Thirty-third Sunday in Ordinary Time, Year A – November 16, 2014

Thirty-third Sunday in Ordinary Time, Year A – November 16, 2014

Thirty-third Sunday in Ordinary Time, Year A – November 16, 2014

In this Sunday’s Gospel, the well-known Gospel of the master, the servants and their talents (Matt 25:14-30), Jesus takes an example from the business world to show how we should live and be responsible with God’s gifts. Jesus often took examples from nature or the farming world of 1st century Galilee but as in today’s Gospel he takes an example from the commercial and business world.

Anyone interested in making it in the business world knows the truth of this parable. Money that is not risked, invested, ventured in the open market, eventually diminishes. It’s a tough rule of capitalism. Not to risk and invest the money is, in fact, to lose it.

Look at the big investors in the last 100 years like Rockefeller, then Bill Gates and Richard Branson in our own time. This is the one common element, they were people who were willing to risk. They were told by most at the beginning of their careers that they were crazy, to be careful, don’t risk so much.
How much do these first two stewards risk? Everything. The one who is given five and two talents invest it all. So it is with the great entrepreneurs of modern times.
Listen how Jesus closes this parable, “For to whoever has more will be given, …..but from the man who has not, even what he has will be taken away”. That’s a hard-nosed economic principle. The one who risks and invests tends to get rich, the one who clings to what he has, will lose even the little he has.
Here is the spiritual principal based on this parable, the Spirit grows in you precisely in the measure that you give it away. The Spirit grows in you precisely in the measure that you invest it in love, it grows. The one thing you cannot do with the Spirit of God, is to cling to it as your possession because when you do that, it slips out of your hands.

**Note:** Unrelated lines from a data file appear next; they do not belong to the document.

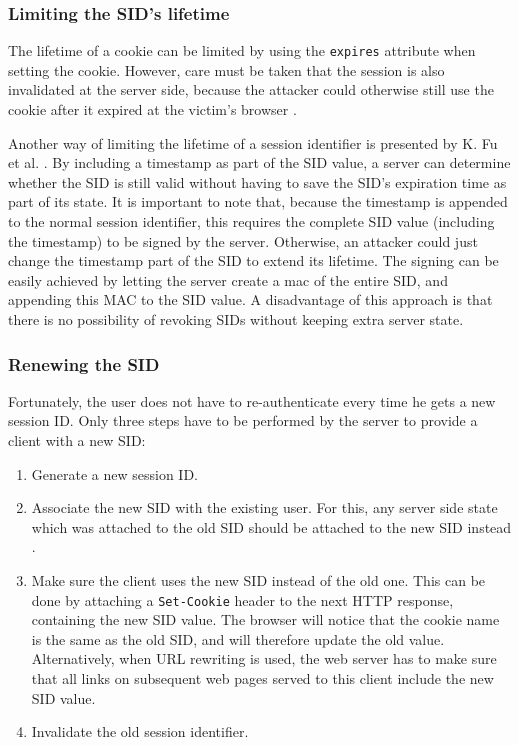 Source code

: \subsubsection{Limiting the SID's lifetime}\label{limiting-lifetime}
The lifetime of a cookie can be limited by using the \texttt{expires} attribute when setting the cookie. However, care must be taken that the session is also invalidated at the server side, because the attacker could otherwise still use the cookie after it expired at the victim's browser \cite{Kolsek2002}.

Another way of limiting the lifetime of a session identifier is presented by K. Fu et al. \cite{Fu2001}. By including a timestamp as part of the SID value, a server can determine whether the SID is still valid without having to save the SID's expiration time as part of its state. It is important to note that, because the timestamp is appended to the normal session identifier, this requires the complete SID value (including the timestamp) to be signed by the server. Otherwise, an attacker could just change the timestamp part of the SID to extend its lifetime. The signing can be easily achieved by letting the server create a \gls{mac} of the entire SID, and appending this MAC to the SID value. A disadvantage of this approach is that there is no possibility of revoking SIDs without keeping extra server state.

\subsubsection{Renewing the SID}\label{renewing-sid}
Fortunately, the user does not have to re-authenticate every time he gets a new session ID. Only three steps have to be performed by the server to provide a client with a new SID:
\begin{enumerate}
	\item Generate a new session ID.
	\item Associate the new SID with the existing user. For this, any server side state which was attached to the old SID should be attached to the new SID instead \cite{Wasser2007}.
	\item Make sure the client uses the new SID instead of the old one. This can be done by attaching a \texttt{Set-Cookie} header to the next HTTP response, containing the new SID value. The browser will notice that the cookie name is the same as the old SID, and will therefore update the old value. Alternatively, when URL rewriting is used, the web server has to make sure that all links on subsequent web pages served to this client include the new SID value.
	\item Invalidate the old session identifier.
\end{enumerate}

In Christ crucified we see the life of God given away in Love, invested in us. Jesus died for us. He was invested with the fullness of the Divine Life.
That was Satan’s temptation in the desert at the beginning of this same Gospel of Matthew, he tried to get Jesus to use this power for himself, but instead he used it and gave himself away for others. In that great act, Jesus gives life to the whole world. You can see this at work in the lives of all the saints. So we when invest ourselves in the lives of others.